The MBeanServerChecker is an extension of the forwarder that forces each request to call a –checker method. By extending the MBeanServerChecker class and providing an implementation of the checker methods, you can define a policy for filtering requests before they reach the MBean server. Table 23–1 shows the checker methods that apply to groups of MBeanServer methods.

As a request passes through a stack of MBean servers, the checker methods are called to determine if the request is allowed. In order to identify the manager that issued a request, the checker can access the operation context of the request.

The operation context, or just context, is an object defined by the manager which seeks access through a context checker. It usually contains some description of the manager's identity. The only restriction on the context object is that it must implement the OperationContext interface. The context object is passed from the connector client to the connector server and is then associated with the execution of a request. Conceptually, this object is stored in the user accessible context of the thread that executes the request.

All methods in the MBeanServerChecker class can access the context object by calling the protected getOperationContext method. The methods of the context checker then implement some policy to filter requests based on the context object, the nature of the request, and the data provided in the request, such as the attribute or operation name.

Figure 23–1 shows the paths of two requests through a stack of MBean server implementations, one of which is stopped by the context checker because it does not provide the correct context.

Figure 23–1 Context Checking in Stackable MBean Servers

Only connectors fully support the context mechanism. Their connector clients expose the methods that allow the manager to specify the context object. Existing protocol adaptors have no way to specify a context. Their requests can be filtered and checked, but their context object will always be null.

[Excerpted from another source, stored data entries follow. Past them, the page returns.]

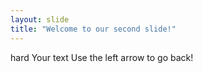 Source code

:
 ```yaml
---
layout: slide
title: "Welcome to our second slide!"
---
```

hard
Your text
Use the left arrow to go back!

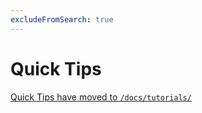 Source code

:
 ```yaml
---
excludeFromSearch: true
---
```

# Quick Tips

[Quick Tips have moved to `/docs/tutorials/`](/docs/tutorials/) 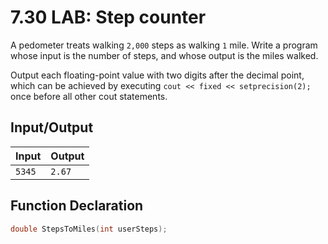 # 7.30 LAB: Step counter
A pedometer treats walking `2,000` steps as walking `1` mile.
Write a program whose input is the number of steps,
and whose output is the miles walked.

Output each floating-point value with two digits after the decimal point,
which can be achieved by executing
`cout << fixed << setprecision(2);` once before all other cout statements.

## Input/Output
Input | Output
--- | ---
`5345` | `2.67`

## Function Declaration
```cpp
double StepsToMiles(int userSteps);
``` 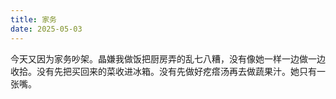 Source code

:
 ```yaml
---
title: 家务
date: 2025-05-03
---
```

今天又因为家务吵架。晶嫌我做饭把厨房弄的乱七八糟，没有像她一样一边做一边收拾。没有先把买回来的菜收进冰箱。没有先做好疙瘩汤再去做蔬果汁。她只有一张嘴。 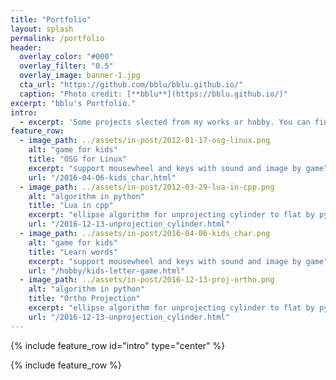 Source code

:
```yaml
---
title: "Portfolio"
layout: splash
permalink: /portfolio
header:
  overlay_color: "#000"
  overlay_filter: "0.5"
  overlay_image: banner-1.jpg
  cta_url: "https://github.com/bblu/bblu.github.io/"
  caption: "Photo credit: [**bblu**](https://bblu.github.io/)"
excerpt: "bblu's Portfolio."
intro: 
  - excerpt: 'Some projects slected from my works or hobby. You can find out more via my Github Repositry List.'
feature_row:
  - image_path: ../assets/in-post/2012-01-17-osg-linux.png
    alt: "game for kids"
    title: "OSG for Linux"
    excerpt: "support mousewheel and keys with sound and image by game"
    url: "/2016-04-06-kids_char.html"
  - image_path: ../assets/in-post/2012-03-29-lua-in-cpp.png
    alt: "algorithm in python"
    title: "Lua in cpp"
    excerpt: "ellipse algorithm for unprojecting cylinder to flat by python"
    url: "/2016-12-13-unprojection_cylinder.html"
  - image_path: ../assets/in-post/2016-04-06-kids_char.png
    alt: "game for kids"
    title: "Learn words"
    excerpt: "support mousewheel and keys with sound and image by game"
    url: "/hobby/kids-letter-game.html"
  - image_path: ../assets/in-post/2016-12-13-proj-ortho.png
    alt: "algorithm in python"
    title: "Ortho Projection"
    excerpt: "ellipse algorithm for unprojecting cylinder to flat by python"
    url: "/2016-12-13-unprojection_cylinder.html"
---
```


{% include feature_row id="intro" type="center" %}

{% include feature_row %}
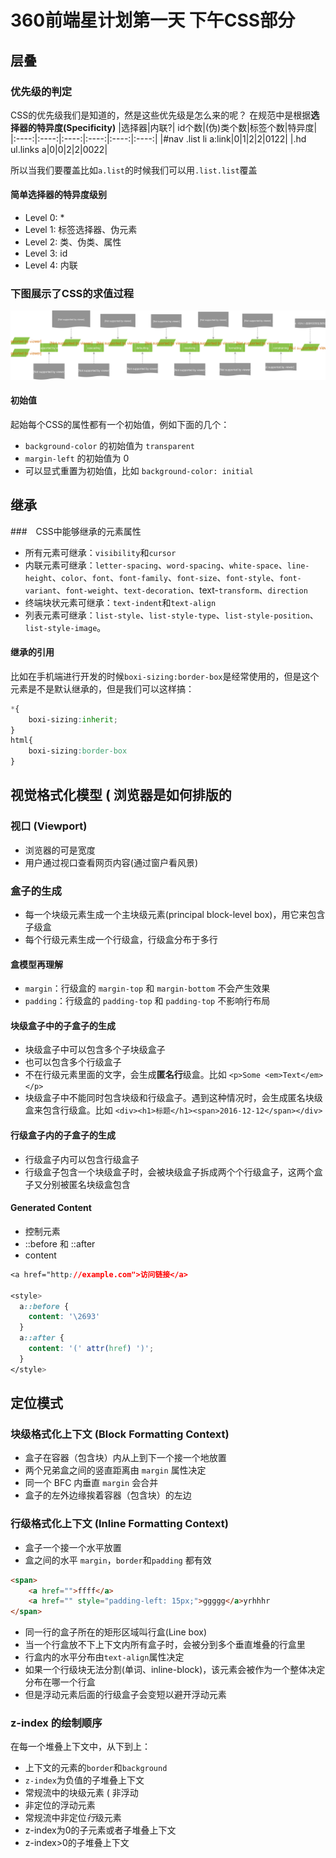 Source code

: # 360前端星计划第一天 下午CSS部分

## 层叠

### 优先级的判定

CSS的优先级我们是知道的，然是这些优先级是怎么来的呢？
在规范中是根据**选择器的特异度(Specificity)**
|选择器|内联?|	id个数|(伪)类个数|标签个数|特异度|
|:----:|:----:|:----:|:----:|:----:|:----:|
|#nav .list li a:link|0|1|2|2|0122|
|.hd ul.links a|0|0|2|2|0022|

所以当我们要覆盖比如`a.list`的时候我们可以用`.list.list`覆盖

#### 简单选择器的特异度级别
* Level 0: *
* Level 1: 标签选择器、伪元素
* Level 2: 类、伪类、属性
* Level 3: id
* Level 4: 内联

### 下图展示了CSS的求值过程

![](css-value.svg)

#### 初始值
起始每个CSS的属性都有一个初始值，例如下面的几个：
- `background-color` 的初始值为 `transparent`
- `margin-left` 的初始值为 0
- 可以显式重置为初始值，比如 `background-color: initial`

## 继承

###　CSS中能够继承的元素属性

- 所有元素可继承：`visibility`和`cursor`
- 内联元素可继承：`letter-spacing`、`word-spacing`、`white-space`、`line-height`、`color`、`font`、`font-family`、`font-size`、`font-style`、`font-variant`、`font-weight`、`text-decoration`、text-`transform`、`direction`
- 终端块状元素可继承：`text-indent`和`text-align`
- 列表元素可继承：`list-style`、`list-style-type`、`list-style-position`、`list-style-image`。

#### 继承的引用

比如在手机端进行开发的时候`boxi-sizing:border-box`是经常使用的，但是这个元素是不是默认继承的，但是我们可以这样搞：
```css
*{
	boxi-sizing:inherit;
}
html{
	boxi-sizing:border-box
}
```

## 视觉格式化模型 ( 浏览器是如何排版的

### 视口 (Viewport)

- 浏览器的可是宽度
- 用户通过视口查看网页内容(通过窗户看风景)

### 盒子的生成

- 每一个块级元素生成一个主块级元素(principal block-level box)，用它来包含子级盒
- 每个行级元素生成一个行级盒，行级盒分布于多行

#### 盒模型再理解
- `margin`：行级盒的 `margin-top` 和 `margin-bottom` 不会产生效果
- `padding`：行级盒的 `padding-top` 和 `padding-top` 不影响行布局

#### 块级盒子中的子盒子的生成

- 块级盒子中可以包含多个子块级盒子
- 也可以包含多个行级盒子
- 不在行级元素里面的文字，会生成**匿名行**级盒。比如 `<p>Some <em>Text</em></p>`
- 块级盒子中不能同时包含块级和行级盒子。遇到这种情况时，会生成匿名块级盒来包含行级盒。比如 `<div><h1>标题</h1><span>2016-12-12</span></div>`

#### 行级盒子内的子盒子的生成

- 行级盒子内可以包含行级盒子
- 行级盒子包含一个块级盒子时，会被块级盒子拆成两个个行级盒子，这两个盒子又分别被匿名块级盒包含

#### Generated Content

- 控制元素
- ::before 和 ::after
- content

```css
<a href="http://example.com">访问链接</a>

<style>
  a::before {
    content: '\2693'
  }
  a::after {
    content: '(' attr(href) ')';
  }
</style>
```


## 定位模式

### 块级格式化上下文 (Block Formatting Context)

- 盒子在容器（包含块）内从上到下一个接一个地放置
- 两个兄弟盒之间的竖直距离由 `margin` 属性决定
- 同一个 BFC 内垂直 `margin` 会合并
- 盒子的左外边缘挨着容器（包含块）的左边

### 行级格式化上下文 (Inline Formatting Context)

- 盒子一个接一个水平放置
- 盒之间的水平 `margin`，`border`和`padding` 都有效
```html
<span>
	<a href="">ffff</a>
	<a href="" style="padding-left: 15px;">ggggg</a>yrhhhr
</span>
```
- 同一行的盒子所在的矩形区域叫行盒(Line box)
- 当一个行盒放不下上下文内所有盒子时，会被分到多个垂直堆叠的行盒里
- 行盒内的水平分布由`text-align`属性决定
- 如果一个行级块无法分割(单词、inline-block)，该元素会被作为一个整体决定分布在哪一个行盒
- 但是浮动元素后面的行级盒子会变短以避开浮动元素

### z-index 的绘制顺序

在每一个堆叠上下文中，从下到上：

- 上下文的元素的`border`和`background`
- `z-index`为负值的子堆叠上下文
- 常规流中的块级元素 ( 非浮动
- 非定位的浮动元素
- 常规流中非定位*行*级元素
- z-index为0的子元素或者子堆叠上下文
- z-index>0的子堆叠上下文

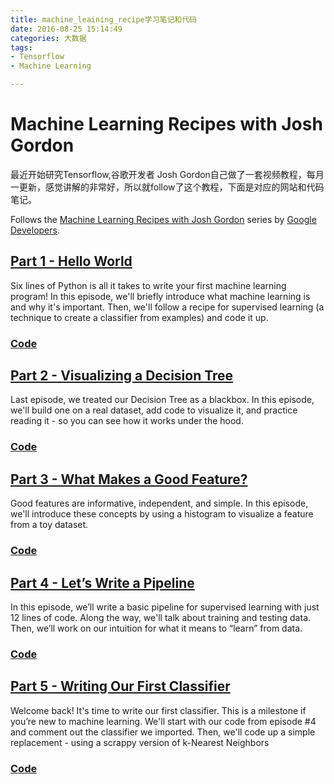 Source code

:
 ```yaml
---
title: machine_leaining_recipe学习笔记和代码
date: 2016-08-25 15:14:49
categories: 大数据
tags:
- Tensorflow
- Machine Learning

---
```


# Machine Learning Recipes with Josh Gordon

最近开始研究Tensorflow,谷歌开发者 Josh Gordon自己做了一套视频教程，每月一更新，感觉讲解的非常好，所以就follow了这个教程，下面是对应的网站和代码笔记。

Follows the [Machine Learning Recipes with Josh Gordon](https://www.youtube.com/playlist?list=PLOU2XLYxmsIIuiBfYad6rFYQU_jL2ryal) series by [Google Developers](https://www.youtube.com/user/GoogleDevelopers).

## [Part 1 - Hello World](https://youtu.be/cKxRvEZd3Mw)

Six lines of Python is all it takes to write your first machine learning program! In this episode, we'll briefly introduce what machine learning is and why it's important. Then, we'll follow a recipe for supervised learning (a technique to create a classifier from examples) and code it up.
### [Code](https://github.com/fyuanfen/Machine-Learning-Recipe/blob/master/src/part_1/Part1.py)

## [Part 2 - Visualizing a Decision Tree](https://youtu.be/tNa99PG8hR8)
Last episode, we treated our Decision Tree as a blackbox. In this episode, we'll build one on a real dataset, add code to visualize it, and practice reading it - so you can see how it works under the hood.
### [Code](https://github.com/fyuanfen/Machine-Learning-Recipe/blob/master/src/part_2/Part2.py)

## [Part 3 - What Makes a Good Feature?](https://youtu.be/N9fDIAflCMY)
Good features are informative, independent, and simple. In this episode, we'll introduce these concepts by using a histogram to visualize a feature from a toy dataset.
### [Code](https://github.com/fyuanfen/Machine-Learning-Recipe/blob/master/src/part_3/Part3.py)

## [Part 4 - Let’s Write a Pipeline](https://youtu.be/84gqSbLcBFE)
In this episode, we’ll write a basic pipeline for supervised learning with just 12 lines of code. Along the way, we'll talk about training and testing data. Then, we’ll work on our intuition for what it means to “learn” from data.
### [Code](https://github.com/fyuanfen/Machine-Learning-Recipe/blob/master/src/part_4/Part4.py)

## [Part 5 - Writing Our First Classifier](https://youtu.be/AoeEHqVSNOw)
Welcome back! It's time to write our first classifier. This is a milestone if you’re new to machine learning. We'll start with our code from episode #4 and comment out the classifier we imported. Then, we'll code up a simple replacement - using a scrappy version of k-Nearest Neighbors
### [Code](https://github.com/fyuanfen/Machine-Learning-Recipe/blob/master/src/part_5/Part5.py) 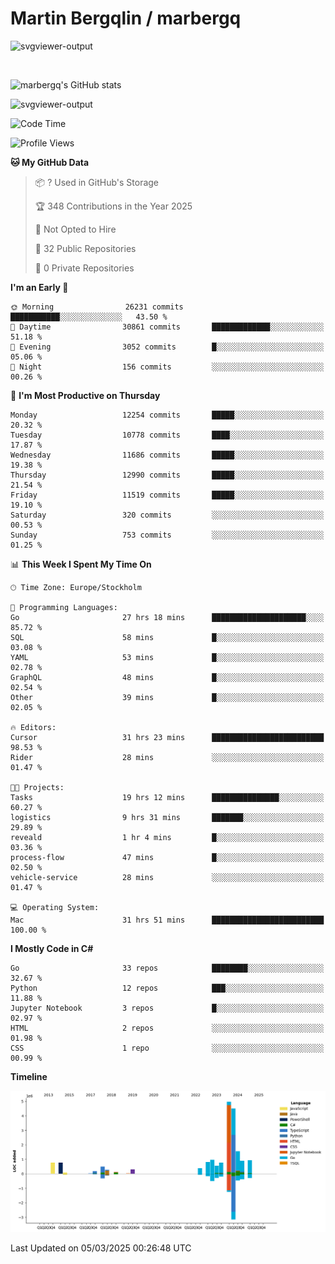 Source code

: # Martin Bergqlin / marbergq

![svgviewer-output](https://user-images.githubusercontent.com/2405410/206014777-22d41ecb-c24f-421d-b7d9-bba2cb5bb0de.svg)

<br>

<!--- [![Martin's Week](https://github-readme-stats.vercel.app/api/wakatime?username=marbergq&theme=dark)](https://github.com/anuraghazra/github-readme-stats) -->

![marbergq's GitHub stats](https://github-readme-stats.vercel.app/api?username=marbergq&count_private=true&show_icons=true)

![svgviewer-output](https://wakatime.com/badge/user/3f0a2069-6683-4e19-9a4a-7d21ea815067.svg)

<!--START_SECTION:waka-->
![Code Time](http://img.shields.io/badge/Code%20Time-4%2C876%20hrs%208%20mins-blue)

![Profile Views](http://img.shields.io/badge/Profile%20Views-0-blue)

**🐱 My GitHub Data** 

> 📦 ? Used in GitHub's Storage 
 > 
> 🏆 348 Contributions in the Year 2025
 > 
> 🚫 Not Opted to Hire
 > 
> 📜 32 Public Repositories 
 > 
> 🔑 0 Private Repositories 
 > 
**I'm an Early 🐤** 

```text
🌞 Morning                26231 commits       ███████████░░░░░░░░░░░░░░   43.50 % 
🌆 Daytime                30861 commits       █████████████░░░░░░░░░░░░   51.18 % 
🌃 Evening                3052 commits        █░░░░░░░░░░░░░░░░░░░░░░░░   05.06 % 
🌙 Night                  156 commits         ░░░░░░░░░░░░░░░░░░░░░░░░░   00.26 % 
```
📅 **I'm Most Productive on Thursday** 

```text
Monday                   12254 commits       █████░░░░░░░░░░░░░░░░░░░░   20.32 % 
Tuesday                  10778 commits       ████░░░░░░░░░░░░░░░░░░░░░   17.87 % 
Wednesday                11686 commits       █████░░░░░░░░░░░░░░░░░░░░   19.38 % 
Thursday                 12990 commits       █████░░░░░░░░░░░░░░░░░░░░   21.54 % 
Friday                   11519 commits       █████░░░░░░░░░░░░░░░░░░░░   19.10 % 
Saturday                 320 commits         ░░░░░░░░░░░░░░░░░░░░░░░░░   00.53 % 
Sunday                   753 commits         ░░░░░░░░░░░░░░░░░░░░░░░░░   01.25 % 
```


📊 **This Week I Spent My Time On** 

```text
🕑︎ Time Zone: Europe/Stockholm

💬 Programming Languages: 
Go                       27 hrs 18 mins      █████████████████████░░░░   85.72 % 
SQL                      58 mins             █░░░░░░░░░░░░░░░░░░░░░░░░   03.08 % 
YAML                     53 mins             █░░░░░░░░░░░░░░░░░░░░░░░░   02.78 % 
GraphQL                  48 mins             █░░░░░░░░░░░░░░░░░░░░░░░░   02.54 % 
Other                    39 mins             █░░░░░░░░░░░░░░░░░░░░░░░░   02.05 % 

🔥 Editors: 
Cursor                   31 hrs 23 mins      █████████████████████████   98.53 % 
Rider                    28 mins             ░░░░░░░░░░░░░░░░░░░░░░░░░   01.47 % 

🐱‍💻 Projects: 
Tasks                    19 hrs 12 mins      ███████████████░░░░░░░░░░   60.27 % 
logistics                9 hrs 31 mins       ███████░░░░░░░░░░░░░░░░░░   29.89 % 
reveald                  1 hr 4 mins         █░░░░░░░░░░░░░░░░░░░░░░░░   03.36 % 
process-flow             47 mins             █░░░░░░░░░░░░░░░░░░░░░░░░   02.50 % 
vehicle-service          28 mins             ░░░░░░░░░░░░░░░░░░░░░░░░░   01.47 % 

💻 Operating System: 
Mac                      31 hrs 51 mins      █████████████████████████   100.00 % 
```

**I Mostly Code in C#** 

```text
Go                       33 repos            ████████░░░░░░░░░░░░░░░░░   32.67 % 
Python                   12 repos            ███░░░░░░░░░░░░░░░░░░░░░░   11.88 % 
Jupyter Notebook         3 repos             █░░░░░░░░░░░░░░░░░░░░░░░░   02.97 % 
HTML                     2 repos             ░░░░░░░░░░░░░░░░░░░░░░░░░   01.98 % 
CSS                      1 repo              ░░░░░░░░░░░░░░░░░░░░░░░░░   00.99 % 
```



**Timeline**

![Lines of Code chart](https://raw.githubusercontent.com/marbergq/marbergq/main/assets/bar_graph.png)


 Last Updated on 05/03/2025 00:26:48 UTC
<!--END_SECTION:waka-->
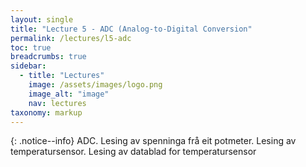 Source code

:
 ```yaml
---
layout: single
title: "Lecture 5 - ADC (Analog-to-Digital Conversion"
permalink: /lectures/l5-adc
toc: true
breadcrumbs: true
sidebar:
  - title: "Lectures"
    image: /assets/images/logo.png
    image_alt: "image"
    nav: lectures
taxonomy: markup
---
```


{: .notice--info}
ADC. Lesing av spenninga frå eit potmeter. Lesing av temperatursensor. Lesing av datablad for temperatursensor


<!--https://embeddedthere.com/stm32-adc-interfacing-with-hal-code-example/-->
   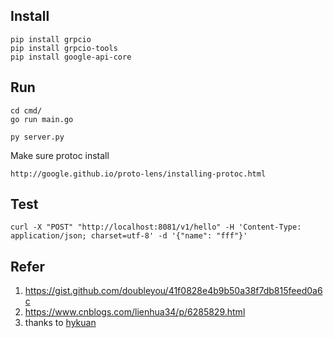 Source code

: ## Install

```
pip install grpcio
pip install grpcio-tools
pip install google-api-core
```

## Run

```
cd cmd/
go run main.go
```

```
py server.py
```

Make sure protoc install
```
http://google.github.io/proto-lens/installing-protoc.html
```

## Test

```
curl -X "POST" "http://localhost:8081/v1/hello" -H 'Content-Type: application/json; charset=utf-8' -d '{"name": "fff"}'
```


## Refer

1. https://gist.github.com/doubleyou/41f0828e4b9b50a38f7db815feed0a6c
2. https://www.cnblogs.com/lienhua34/p/6285829.html
3. thanks to [hykuan](https://github.com/hykuan)
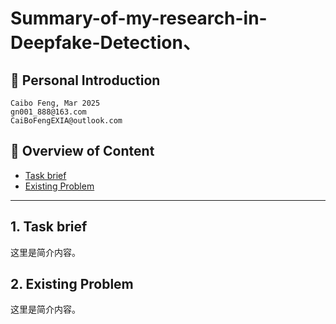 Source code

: # Summary-of-my-research-in-Deepfake-Detection、
## 🐋 Personal Introduction
```
Caibo Feng, Mar 2025
gn001_888@163.com
CaiBoFengEXIA@outlook.com
```
## 👀 Overview of Content
- [Task brief](#intro)
- [Existing Problem](#problem)

---

<a id="intro"></a>
## 1. Task brief
这里是简介内容。

<a id="problem"></a>
## 2. Existing Problem
这里是简介内容。

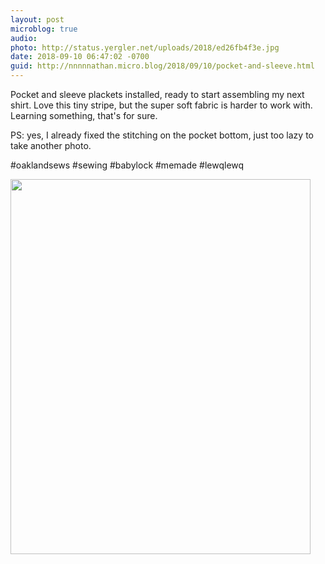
 ```yaml
---
layout: post
microblog: true
audio: 
photo: http://status.yergler.net/uploads/2018/ed26fb4f3e.jpg
date: 2018-09-10 06:47:02 -0700
guid: http://nnnnnathan.micro.blog/2018/09/10/pocket-and-sleeve.html
---
```

Pocket and sleeve plackets installed, ready to start assembling my next shirt. Love this tiny stripe, but the super soft fabric is harder to work with. Learning something, that's for sure.

PS: yes, I already fixed the stitching on the pocket bottom, just too lazy to take another photo.

#oaklandsews #sewing #babylock #memade #lewqlewq

<img src="http://status.yergler.net/uploads/2018/ed26fb4f3e.jpg" width="480" height="600" />
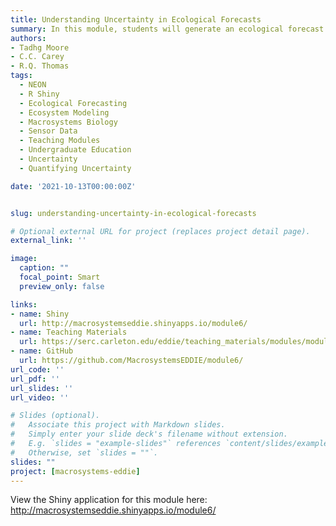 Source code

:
 ```yaml
---
title: Understanding Uncertainty in Ecological Forecasts
summary: In this module, students will generate an ecological forecast for a NEON site and quantify the different sources of uncertainty within their forecast. This module will introduce students to the conceptof uncertainty within an ecological forecast; where uncertainty in a forecast comes from; how uncertainty can be quantified within a forecast; and how uncertainty can be managed.
authors:
- Tadhg Moore
- C.C. Carey
- R.Q. Thomas
tags:
  - NEON
  - R Shiny
  - Ecological Forecasting
  - Ecosystem Modeling
  - Macrosystems Biology
  - Sensor Data
  - Teaching Modules
  - Undergraduate Education
  - Uncertainty
  - Quantifying Uncertainty

date: '2021-10-13T00:00:00Z'


slug: understanding-uncertainty-in-ecological-forecasts

# Optional external URL for project (replaces project detail page).
external_link: ''

image:
  caption: ""
  focal_point: Smart
  preview_only: false

links:
- name: Shiny
  url: http://macrosystemseddie.shinyapps.io/module6/
- name: Teaching Materials
  url: https://serc.carleton.edu/eddie/teaching_materials/modules/module6.html
- name: GitHub
  url: https://github.com/MacrosystemsEDDIE/module6/
url_code: ''
url_pdf: ''
url_slides: ''
url_video: ''

# Slides (optional).
#   Associate this project with Markdown slides.
#   Simply enter your slide deck's filename without extension.
#   E.g. `slides = "example-slides"` references `content/slides/example-slides.md`.
#   Otherwise, set `slides = ""`.
slides: ""
project: [macrosystems-eddie]
---
```


View the Shiny application for this module here: <http://macrosystemseddie.shinyapps.io/module6/>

This functionality can still be used to implement a filtering policy, but without a context object, straightforward manager identification is not possible. However, a proprietary protocol adaptor could define some mapping to determine a context object that could be accepted by the filters.

23.2.2 Context Implementation

An agent wanting to implement context checking on a legacy connector first needs to extend the MBeanServerChecker class. This class retrieves the context object and determines whether any given operation is allowed.

Example 23–3 Implementation of the Context Checker

import javax.management.MBeanServer;
import javax.management.ObjectName;
import javax.management.QueryExp;

import com.sun.jdmk.MBeanServerChecker;
import com.sun.jdmk.OperationContext;

public class ContextChecker extends MBeanServerChecker {

    // Constructor
    public ContextChecker(MBeanServer mbs) {
        super(mbs);
    }

    // Implementation of the abstract methods of the
    // MBeanServerChecker class: for each of the specific
    // checks, we just print out a trace of being called.
    [...]

    protected void checkWrite( String methodName,
                               ObjectName objectName) {
        System.out.println("checkWrite(\"" + methodName +
                           "\", " + objectName + ")");
    }

    protected void checkQuery( String methodName,
                               ObjectName name,
                               QueryExp query) {
        System.out.println("checkQuery(\"" + methodName +
                           "\", " + name + ", " + query + ")");
    }

    [...]

    /**
     * This is where we implement the check that requires every
     * operation to be called with an OperationContext whose
     * toString() method returns the string "nice".
     */
    protected void checkAny( String methodName,
                             ObjectName objectName ) {

        System.out.println("checkAny(\"" + methodName + "\", " +
                            objectName);
        OperationContext context = getOperationContext();
        System.out.println("  OperationContext: " + context);

        if (context == null || !context.toString().equals("nice")) {
            RuntimeException ex =
                new SecurityException("  Bad context: " + context);
            ex.printStackTrace();
            throw ex;
        }
    }

}

The agent application then instantiates its context checkers and stacks them between the communicator servers and the MBean server. Each communicator server has its own stack, although filters and context checkers can be shared. The agent performs the stacking inside a synchronized block because other threads can try to do stacking simultaneously.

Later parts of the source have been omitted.